▸ **What the task requires**: The expected output is the line holding "a pre-configured setup" plus every line after it through the end of the listing, copied exactly.

▸ **Raw data**:
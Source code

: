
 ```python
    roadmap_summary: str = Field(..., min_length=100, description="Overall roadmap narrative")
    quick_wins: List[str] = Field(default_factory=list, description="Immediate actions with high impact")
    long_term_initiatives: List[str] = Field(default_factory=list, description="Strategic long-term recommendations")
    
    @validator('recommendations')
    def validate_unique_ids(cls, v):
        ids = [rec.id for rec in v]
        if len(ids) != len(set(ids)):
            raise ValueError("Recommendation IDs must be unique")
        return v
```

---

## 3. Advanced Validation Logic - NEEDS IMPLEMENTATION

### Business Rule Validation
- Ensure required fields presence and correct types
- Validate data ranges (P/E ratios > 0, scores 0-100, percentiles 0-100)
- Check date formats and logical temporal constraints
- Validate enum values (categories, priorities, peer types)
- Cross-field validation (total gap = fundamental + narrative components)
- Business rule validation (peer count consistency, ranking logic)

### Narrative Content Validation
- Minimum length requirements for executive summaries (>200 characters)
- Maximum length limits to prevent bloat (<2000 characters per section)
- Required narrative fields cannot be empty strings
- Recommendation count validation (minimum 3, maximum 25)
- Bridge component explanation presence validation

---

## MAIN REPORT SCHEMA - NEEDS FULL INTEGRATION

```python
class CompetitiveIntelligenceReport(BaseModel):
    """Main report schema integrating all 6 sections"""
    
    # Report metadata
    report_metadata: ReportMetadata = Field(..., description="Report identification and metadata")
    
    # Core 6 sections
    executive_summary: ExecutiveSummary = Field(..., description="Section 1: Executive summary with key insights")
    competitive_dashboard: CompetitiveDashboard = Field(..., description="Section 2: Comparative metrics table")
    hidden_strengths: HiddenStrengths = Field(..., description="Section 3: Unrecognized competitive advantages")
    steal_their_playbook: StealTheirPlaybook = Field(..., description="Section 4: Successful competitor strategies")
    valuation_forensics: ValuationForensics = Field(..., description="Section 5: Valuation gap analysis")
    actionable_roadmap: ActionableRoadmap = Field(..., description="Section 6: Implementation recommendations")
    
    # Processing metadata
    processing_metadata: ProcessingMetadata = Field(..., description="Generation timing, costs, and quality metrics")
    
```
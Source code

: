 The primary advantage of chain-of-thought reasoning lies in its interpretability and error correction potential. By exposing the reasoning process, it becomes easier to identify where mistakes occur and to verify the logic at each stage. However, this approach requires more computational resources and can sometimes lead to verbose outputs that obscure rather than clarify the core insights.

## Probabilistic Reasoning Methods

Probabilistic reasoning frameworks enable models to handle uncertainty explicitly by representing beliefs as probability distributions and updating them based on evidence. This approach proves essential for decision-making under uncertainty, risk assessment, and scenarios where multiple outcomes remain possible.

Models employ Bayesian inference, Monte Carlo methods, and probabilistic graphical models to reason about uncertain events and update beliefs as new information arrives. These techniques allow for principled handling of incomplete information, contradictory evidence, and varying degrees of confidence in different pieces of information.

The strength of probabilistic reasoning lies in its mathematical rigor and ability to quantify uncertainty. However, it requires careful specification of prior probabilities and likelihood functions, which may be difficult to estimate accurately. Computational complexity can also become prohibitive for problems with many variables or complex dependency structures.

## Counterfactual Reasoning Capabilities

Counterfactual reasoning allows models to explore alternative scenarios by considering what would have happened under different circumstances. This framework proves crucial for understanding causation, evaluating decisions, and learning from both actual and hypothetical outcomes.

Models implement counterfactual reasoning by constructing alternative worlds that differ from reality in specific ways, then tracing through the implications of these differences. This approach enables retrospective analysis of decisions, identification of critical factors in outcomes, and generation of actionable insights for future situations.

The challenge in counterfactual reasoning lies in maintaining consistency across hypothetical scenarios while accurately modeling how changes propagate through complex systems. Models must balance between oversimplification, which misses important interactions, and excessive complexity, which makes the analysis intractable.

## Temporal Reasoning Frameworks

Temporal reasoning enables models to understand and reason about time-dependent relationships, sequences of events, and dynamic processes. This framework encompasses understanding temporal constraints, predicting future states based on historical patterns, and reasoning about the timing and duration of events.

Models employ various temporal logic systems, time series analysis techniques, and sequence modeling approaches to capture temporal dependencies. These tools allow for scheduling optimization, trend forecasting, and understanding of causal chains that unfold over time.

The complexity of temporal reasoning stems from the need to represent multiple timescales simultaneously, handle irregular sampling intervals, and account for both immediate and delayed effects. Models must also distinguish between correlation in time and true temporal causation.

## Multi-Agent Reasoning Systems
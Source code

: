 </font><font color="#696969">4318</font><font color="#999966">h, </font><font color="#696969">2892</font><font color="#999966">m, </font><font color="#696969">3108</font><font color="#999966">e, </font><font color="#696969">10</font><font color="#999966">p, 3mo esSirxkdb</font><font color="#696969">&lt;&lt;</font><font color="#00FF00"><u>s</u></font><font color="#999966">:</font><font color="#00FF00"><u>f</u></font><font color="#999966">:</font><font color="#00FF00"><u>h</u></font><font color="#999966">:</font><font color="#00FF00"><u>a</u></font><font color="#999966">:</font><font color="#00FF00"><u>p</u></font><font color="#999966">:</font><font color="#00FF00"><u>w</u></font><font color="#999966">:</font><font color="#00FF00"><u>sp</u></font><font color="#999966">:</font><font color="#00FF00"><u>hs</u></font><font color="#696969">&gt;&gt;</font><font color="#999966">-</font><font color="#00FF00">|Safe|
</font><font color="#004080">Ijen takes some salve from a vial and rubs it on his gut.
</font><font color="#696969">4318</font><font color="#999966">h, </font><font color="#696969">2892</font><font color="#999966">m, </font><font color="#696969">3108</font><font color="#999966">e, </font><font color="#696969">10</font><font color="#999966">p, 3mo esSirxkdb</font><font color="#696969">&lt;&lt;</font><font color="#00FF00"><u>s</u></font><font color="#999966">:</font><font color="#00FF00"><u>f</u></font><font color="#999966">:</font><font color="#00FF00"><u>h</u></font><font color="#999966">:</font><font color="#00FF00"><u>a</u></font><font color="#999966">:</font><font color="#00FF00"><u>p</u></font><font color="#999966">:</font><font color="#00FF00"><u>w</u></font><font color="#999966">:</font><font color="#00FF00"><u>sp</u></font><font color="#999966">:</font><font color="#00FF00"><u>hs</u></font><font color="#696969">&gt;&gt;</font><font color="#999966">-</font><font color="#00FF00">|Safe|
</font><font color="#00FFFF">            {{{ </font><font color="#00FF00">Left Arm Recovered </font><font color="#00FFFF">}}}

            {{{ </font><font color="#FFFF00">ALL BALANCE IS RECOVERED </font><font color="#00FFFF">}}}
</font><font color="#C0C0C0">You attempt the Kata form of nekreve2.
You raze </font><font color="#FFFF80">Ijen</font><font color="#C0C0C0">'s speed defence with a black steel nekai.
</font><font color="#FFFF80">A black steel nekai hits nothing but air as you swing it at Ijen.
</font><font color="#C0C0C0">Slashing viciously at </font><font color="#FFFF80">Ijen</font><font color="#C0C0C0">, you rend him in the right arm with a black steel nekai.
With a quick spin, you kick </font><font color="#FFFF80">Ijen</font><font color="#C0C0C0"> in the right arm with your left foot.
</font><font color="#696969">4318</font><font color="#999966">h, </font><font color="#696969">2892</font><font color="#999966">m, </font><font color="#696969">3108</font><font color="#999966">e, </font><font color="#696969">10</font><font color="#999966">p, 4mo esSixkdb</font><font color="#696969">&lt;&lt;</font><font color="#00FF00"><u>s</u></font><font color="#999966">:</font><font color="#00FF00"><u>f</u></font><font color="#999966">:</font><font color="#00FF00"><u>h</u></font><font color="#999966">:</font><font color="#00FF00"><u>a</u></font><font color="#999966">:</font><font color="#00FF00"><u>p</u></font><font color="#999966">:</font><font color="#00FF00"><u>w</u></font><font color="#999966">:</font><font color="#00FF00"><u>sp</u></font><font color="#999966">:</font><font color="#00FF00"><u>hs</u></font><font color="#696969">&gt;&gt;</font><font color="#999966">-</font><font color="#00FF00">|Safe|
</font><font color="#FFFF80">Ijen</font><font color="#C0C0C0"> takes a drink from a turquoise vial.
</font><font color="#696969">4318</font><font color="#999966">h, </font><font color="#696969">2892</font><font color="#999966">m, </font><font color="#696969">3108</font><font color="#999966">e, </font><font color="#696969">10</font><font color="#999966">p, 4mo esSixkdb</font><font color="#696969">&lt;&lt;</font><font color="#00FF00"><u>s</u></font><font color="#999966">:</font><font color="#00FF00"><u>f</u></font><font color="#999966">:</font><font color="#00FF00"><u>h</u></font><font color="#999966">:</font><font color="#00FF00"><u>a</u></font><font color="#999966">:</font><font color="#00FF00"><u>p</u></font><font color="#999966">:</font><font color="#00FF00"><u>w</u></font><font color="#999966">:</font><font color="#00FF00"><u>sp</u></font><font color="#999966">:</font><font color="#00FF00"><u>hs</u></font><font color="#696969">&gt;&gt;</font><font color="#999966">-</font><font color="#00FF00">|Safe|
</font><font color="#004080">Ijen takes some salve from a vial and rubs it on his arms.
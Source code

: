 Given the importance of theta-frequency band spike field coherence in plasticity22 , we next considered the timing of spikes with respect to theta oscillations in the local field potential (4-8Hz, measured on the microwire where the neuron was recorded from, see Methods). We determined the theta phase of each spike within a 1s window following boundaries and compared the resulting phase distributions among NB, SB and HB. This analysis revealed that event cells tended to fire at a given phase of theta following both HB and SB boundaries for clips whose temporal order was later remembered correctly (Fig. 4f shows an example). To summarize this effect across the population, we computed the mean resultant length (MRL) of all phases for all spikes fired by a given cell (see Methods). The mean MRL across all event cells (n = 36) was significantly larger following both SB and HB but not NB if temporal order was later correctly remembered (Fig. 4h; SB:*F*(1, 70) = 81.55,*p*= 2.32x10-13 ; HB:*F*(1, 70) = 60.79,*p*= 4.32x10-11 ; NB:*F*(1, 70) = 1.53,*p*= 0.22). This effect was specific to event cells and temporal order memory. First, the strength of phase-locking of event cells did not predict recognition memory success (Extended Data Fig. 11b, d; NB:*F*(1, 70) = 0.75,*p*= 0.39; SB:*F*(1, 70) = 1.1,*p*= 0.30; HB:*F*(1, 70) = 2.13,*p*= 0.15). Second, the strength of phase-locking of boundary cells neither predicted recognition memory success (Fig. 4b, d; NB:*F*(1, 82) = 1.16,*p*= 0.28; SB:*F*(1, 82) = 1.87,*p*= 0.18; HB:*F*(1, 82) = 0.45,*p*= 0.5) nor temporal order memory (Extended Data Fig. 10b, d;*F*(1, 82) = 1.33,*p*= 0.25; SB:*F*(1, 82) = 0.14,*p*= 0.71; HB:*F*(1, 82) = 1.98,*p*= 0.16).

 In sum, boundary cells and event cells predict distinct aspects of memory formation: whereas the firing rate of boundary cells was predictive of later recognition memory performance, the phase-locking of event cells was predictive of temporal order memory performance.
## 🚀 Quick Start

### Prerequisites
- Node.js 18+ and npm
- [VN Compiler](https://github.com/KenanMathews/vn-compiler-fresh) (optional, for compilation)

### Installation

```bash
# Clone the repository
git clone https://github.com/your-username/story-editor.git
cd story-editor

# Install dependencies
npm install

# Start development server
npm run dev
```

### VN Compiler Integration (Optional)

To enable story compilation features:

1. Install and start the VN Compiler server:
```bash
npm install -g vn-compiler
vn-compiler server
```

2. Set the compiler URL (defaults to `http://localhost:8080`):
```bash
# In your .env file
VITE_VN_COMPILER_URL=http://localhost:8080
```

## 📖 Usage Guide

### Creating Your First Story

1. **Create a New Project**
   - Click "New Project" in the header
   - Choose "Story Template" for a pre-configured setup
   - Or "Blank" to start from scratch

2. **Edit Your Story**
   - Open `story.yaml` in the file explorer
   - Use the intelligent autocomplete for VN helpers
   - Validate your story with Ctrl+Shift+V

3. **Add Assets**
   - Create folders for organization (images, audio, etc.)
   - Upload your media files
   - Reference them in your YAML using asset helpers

▸ **Solution**:
   - Choose "Story Template" for a pre-configured setup
   - Or "Blank" to start from scratch

2. **Edit Your Story**
   - Open `story.yaml` in the file explorer
   - Use the intelligent autocomplete for VN helpers
   - Validate your story with Ctrl+Shift+V

3. **Add Assets**
   - Create folders for organization (images, audio, etc.)
   - Upload your media files
   - Reference them in your YAML using asset helpers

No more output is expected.